Dal 2014 ad oggi, le politiche della Regione si sono concentrate nel garantire una copertura uniforme nel territorio, stanziando finanziamenti per l’apertura di nuove strutture. Ad oggi nel complesso ne esistono 43, divisi in 22 Centri antiviolenza e 12 Case rifugio e 9 Case di secondo livello. Esaminando questi dati, si può affermare che esiste un Centro antiviolenza ogni 120.000 donne residenti (“indice di copertura”), in linea con le indicazioni del Consiglio d’Europa. Considerando anche gli sportelli dei Centri antiviolenza, l’indice di copertura è, invece, di un punto di accesso ogni 63 mila donne. Occorre però precisare, che in seno ad un dibattito all’interno del Tavolo di coordinamento, è emerso che questo indice di copertura territoriale necessita di essere riconsiderato, introducendo altri parametri quali la morfologia e l’urbanizzazione del territorio, la presenza dei trasporti pubblici per i collegamenti tra diversi comuni.
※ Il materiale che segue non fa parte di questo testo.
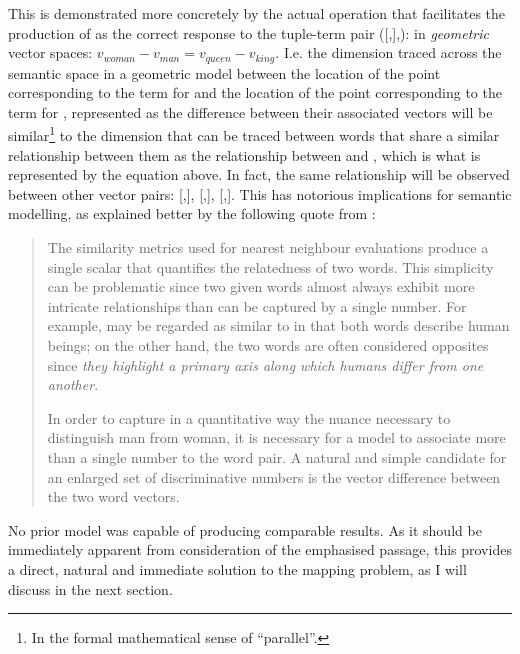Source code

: This is demonstrated more concretely by the actual operation that facilitates the production of  as the correct response to the tuple-term pair  ([,],): in \emph{geometric} vector spaces: $v_{woman} - v_{man} = v_{queen} - v_{king}$.
I.e. the dimension traced across the semantic space in a geometric model between the location of the point corresponding to the term for  and the location of the point corresponding to the term for , represented as the difference between their associated vectors will be similar\footnote{
    In the formal mathematical sense of ``parallel''.
} to the dimension that can be traced between words that share a similar relationship between them as the relationship between  and , which is what is represented by the equation above.
In fact, the same relationship will be observed between other vector pairs: [,], [,], [,].
This has notorious implications for semantic modelling, as explained better by the following quote from \citet{pennington2014}:
\begin{quote}
    The similarity metrics used for nearest neighbour evaluations produce a single scalar that quantifies the relatedness of two words. This simplicity can be problematic since two given words almost always exhibit more intricate relationships than can be captured by a single number. For example,  may be regarded as similar to  in that both words describe human beings; on the other hand, the two words are often considered opposites since \emph{they highlight a primary axis along which humans differ from one another}.

    In order to capture in a quantitative way the nuance necessary to distinguish man from woman, it is necessary for a model to associate more than a single number to the word pair. A natural and simple candidate for an enlarged set of discriminative numbers is the vector difference between the two word vectors.
\end{quote}
No prior model was capable of producing comparable results.
As it should be immediately apparent from consideration of the emphasised passage, this provides a direct, natural and immediate solution to the mapping problem, as I will discuss in the next section.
Nell’anno 2017 il numero totale delle donne prese in carico dai Centri antiviolenza del Veneto ammonta a 3.107 donne (2.711 nel 2016). L’aumento del numero di donne che chiedono aiuto è un segnale positivo perché significa che sempre più donne escono dal silenzio e si affidano ai Centri antiviolenza. Più della metà delle donne prese in carico hanno età compresa tra i 31 e i 50 anni, e c’è una prevalenza di donne italiane (69%). Più del 58% delle donne ha un’istruzione medio alta, il 51% sono occupate. La violenza più frequentemente riferita è quella psicologica (2232), seguita da quella fisica (1705). Gli abusanti sono per l’80% partner o ex partner della donna. Solo il 25% delle donne denuncia alle forze dell’ordine la violenza subita.